Jack London et la photographie

Association des Amis de Jack London - Logo L'association des Amis de Jack London est partenaires des 4èmes rencontres Automne photographique en Champsaur, consacrées à un dialogue photographique avec cet immense écrivain.

Son président, Noël Mauberret - également éditeur et traducteur de nombreux ouvrages de Jack London - nous propose un texte consacré aux rapports de Jack London avec la photographie...

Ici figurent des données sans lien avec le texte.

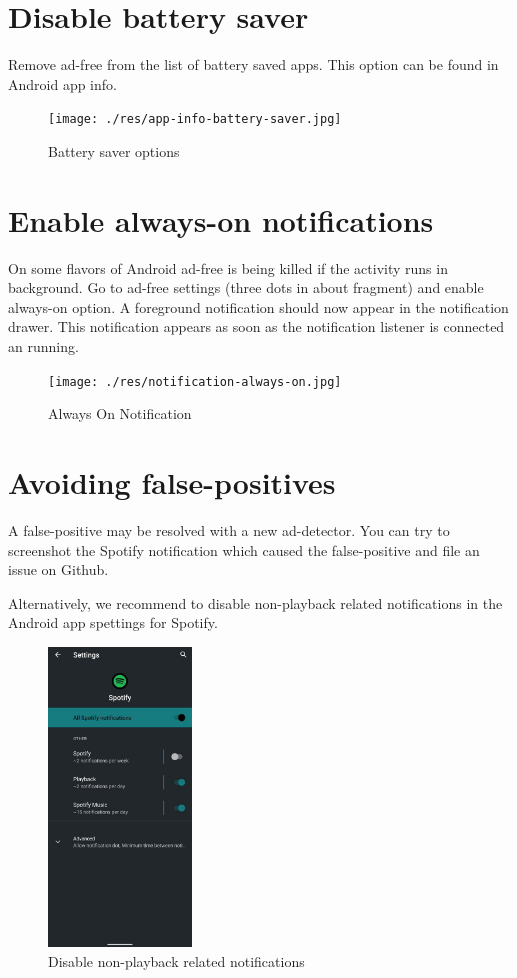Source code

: \documentclass[11pt]{article}
\begin{document}
\section{Disable battery saver}
\label{sec:org518a8ee}
Remove ad-free from the list of battery saved apps. This option can be
found in Android app info.

\begin{figure}[htbp]
\centering
\texttt{[image: ./res/app-info-battery-saver.jpg]}
\caption{Battery saver options}
\end{figure}

\section{Enable always-on notifications}
\label{sec:org715fc82}
On some flavors of Android ad-free is being killed if the activity
runs in background. Go to ad-free settings (three dots in about
fragment) and enable always-on option. A foreground notification
should now appear in the notification drawer. This notification
appears as soon as the notification listener is connected an running.

\begin{figure}[htbp]
\centering
\texttt{[image: ./res/notification-always-on.jpg]}
\caption{Always On Notification}
\end{figure}

\section{Avoiding false-positives}
\label{sec:orgfb24560}
A false-positive may be resolved with a new ad-detector. You can try to
screenshot the Spotify notification which caused the false-positive and file an
issue on Github.

Alternatively, we recommend to disable non-playback related notifications in the Android app spettings for Spotify.

\begin{figure}[htbp]
\centering
\includegraphics[height=300px]{./res/spotify-notifications.jpg}
\caption{Disable non-playback related notifications}
\end{figure}
\end{document}

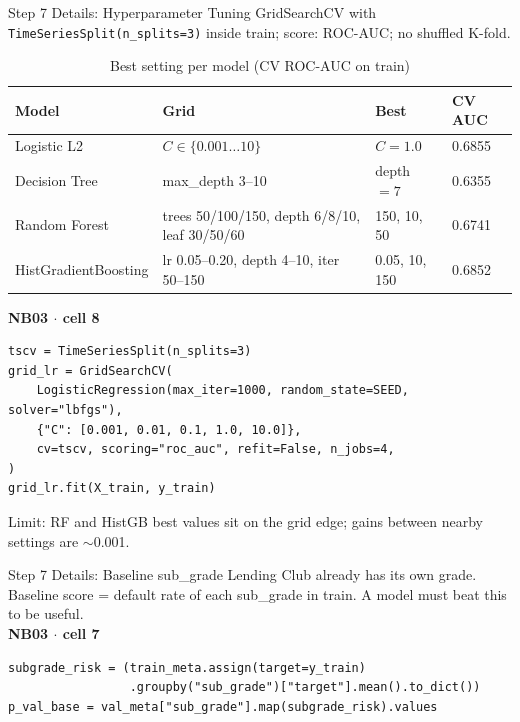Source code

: \documentclass{beamer}
\newcommand{\code}[1]{\texttt{\small #1}}
\begin{document}
\begin{frame}[fragile]{Step 7 Details: Hyperparameter Tuning}
  GridSearchCV with \code{TimeSeriesSplit(n\_splits=3)} inside train; score: ROC-AUC; no shuffled K-fold.
  \begin{table}
    \centering
    \tiny
    \caption{Best setting per model (CV ROC-AUC on train)}
    \begin{tabular}{llll}
      \hline
      \textbf{Model} & \textbf{Grid} & \textbf{Best} & \textbf{CV AUC}\\
      \hline
      Logistic L2 & $C\in\{0.001\ldots10\}$ & $C=1.0$ & 0.6855\\
      Decision Tree & max\_depth 3--10 & depth $=7$ & 0.6355\\
      Random Forest & trees 50/100/150, depth 6/8/10, leaf 30/50/60 & 150, 10, 50 & 0.6741\\
      HistGradientBoosting & lr 0.05--0.20, depth 4--10, iter 50--150 & 0.05, 10, 150 & 0.6852\\
      \hline
    \end{tabular}
  \end{table}
  \textbf{\scriptsize NB03 $\cdot$ cell 8}
\begin{lstlisting}
tscv = TimeSeriesSplit(n_splits=3)
grid_lr = GridSearchCV(
    LogisticRegression(max_iter=1000, random_state=SEED, solver="lbfgs"),
    {"C": [0.001, 0.01, 0.1, 1.0, 10.0]},
    cv=tscv, scoring="roc_auc", refit=False, n_jobs=4,
)
grid_lr.fit(X_train, y_train)
\end{lstlisting}
  \scriptsize Limit: RF and HistGB best values sit on the grid edge; gains between nearby settings are $\sim$0.001.
\end{frame}

\begin{frame}[fragile]{Step 7 Details: Baseline sub\_grade}
  Lending Club already has its own grade. Baseline score = default rate of each sub\_grade in train. A model must beat this to be useful.\\[0.2cm]
  \textbf{\scriptsize NB03 $\cdot$ cell 7}
\begin{lstlisting}
subgrade_risk = (train_meta.assign(target=y_train)
                 .groupby("sub_grade")["target"].mean().to_dict())
p_val_base = val_meta["sub_grade"].map(subgrade_risk).values
\end{lstlisting}
\end{frame}
\end{document}
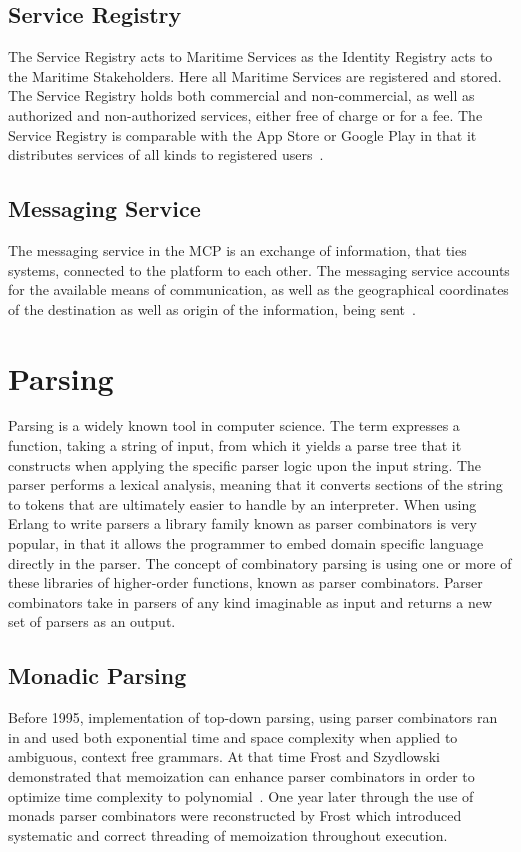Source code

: \subsection{Service Registry}
The Service Registry acts to Maritime Services as the Identity Registry acts to the Maritime Stakeholders. Here all Maritime Services are registered and stored. The Service Registry holds both commercial and non-commercial, as well as authorized and non-authorized services, either free of charge or for a fee. The Service Registry is comparable with the App Store or Google Play in that it distributes services of all kinds to registered users~\cite{efficienSea2}.
\subsection{Messaging Service}
The messaging service in the MCP is an exchange of information, that ties systems, connected to the platform to each other. The messaging service accounts for the available means of communication, as well as the geographical coordinates of the destination as well as origin of the information, being sent~\cite{efficienSea2}.

\section{Parsing}
Parsing is a widely known tool in computer science. The term expresses a function, taking a string of input, from which it yields a parse tree that it constructs when applying the specific parser logic upon the input string. The parser performs a lexical analysis, meaning that it converts sections of the string to tokens that are ultimately easier to handle by an interpreter. When using Erlang to write parsers a library family known as parser combinators is very popular, in that it allows the programmer to embed domain specific language directly in the parser. The concept of combinatory parsing is using one or more of these libraries of higher-order functions, known as parser combinators. Parser combinators take in parsers of any kind imaginable as input and returns a new set of parsers as an output.
\newpage
\subsection{Monadic Parsing}
Before 1995, implementation of top-down parsing, using parser combinators ran in and used both exponential time and space complexity when applied to ambiguous, context free grammars. At that time Frost and Szydlowski demonstrated that memoization can enhance parser combinators in order to optimize time complexity to polynomial~\cite{memoization}. One year later through the use of monads parser combinators were reconstructed by Frost which introduced systematic and correct threading of memoization throughout execution.

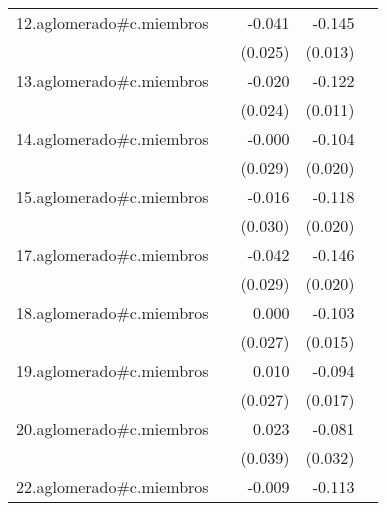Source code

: {\begin{longtable}{l*{4}{D{.}{.}{-1}}}
\addlinespace
12.aglomerado#c.miembros&                     &      -0.041         &      -0.145\sym{***}&                     \\
            &                     &     (0.025)         &     (0.013)         &                     \\
\addlinespace
13.aglomerado#c.miembros&                     &      -0.020         &      -0.122\sym{***}&                     \\
            &                     &     (0.024)         &     (0.011)         &                     \\
\addlinespace
14.aglomerado#c.miembros&                     &      -0.000         &      -0.104\sym{***}&                     \\
            &                     &     (0.029)         &     (0.020)         &                     \\
\addlinespace
15.aglomerado#c.miembros&                     &      -0.016         &      -0.118\sym{***}&                     \\
            &                     &     (0.030)         &     (0.020)         &                     \\
\addlinespace
17.aglomerado#c.miembros&                     &      -0.042         &      -0.146\sym{***}&                     \\
            &                     &     (0.029)         &     (0.020)         &                     \\
\addlinespace
18.aglomerado#c.miembros&                     &       0.000         &      -0.103\sym{***}&                     \\
            &                     &     (0.027)         &     (0.015)         &                     \\
\addlinespace
19.aglomerado#c.miembros&                     &       0.010         &      -0.094\sym{***}&                     \\
            &                     &     (0.027)         &     (0.017)         &                     \\
\addlinespace
20.aglomerado#c.miembros&                     &       0.023         &      -0.081\sym{*}  &                     \\
            &                     &     (0.039)         &     (0.032)         &                     \\
\addlinespace
22.aglomerado#c.miembros&                     &      -0.009         &      -0.113\sym{***}&                     \\

\end{longtable}}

Jack London et la photographie

  • par Noël Mauberret, Président de l’Association des Amis de Jack London


A sa mort, en 1916, à l’âge de quarante ans, Jack London avait écrit cinquante livres, il avait aussi pris douze mille photos. Et dès qu’il devint un écrivain à succès, il fut aussi l’un des hommes les plus photographiés des USA. Il fit très souvent la ‘une’ des grands journaux, grâce à son talent, mais aussi à cause de son engagement. Il était socialiste à une époque où ce mot faisait peur et il le resta même quand il devint millionnaire et grand propriétaire terrien ! Et sa vie sentimentale, ses voyages et son goût pour la boisson étaient une mine d’or pour les journalistes de la ‘presse people’.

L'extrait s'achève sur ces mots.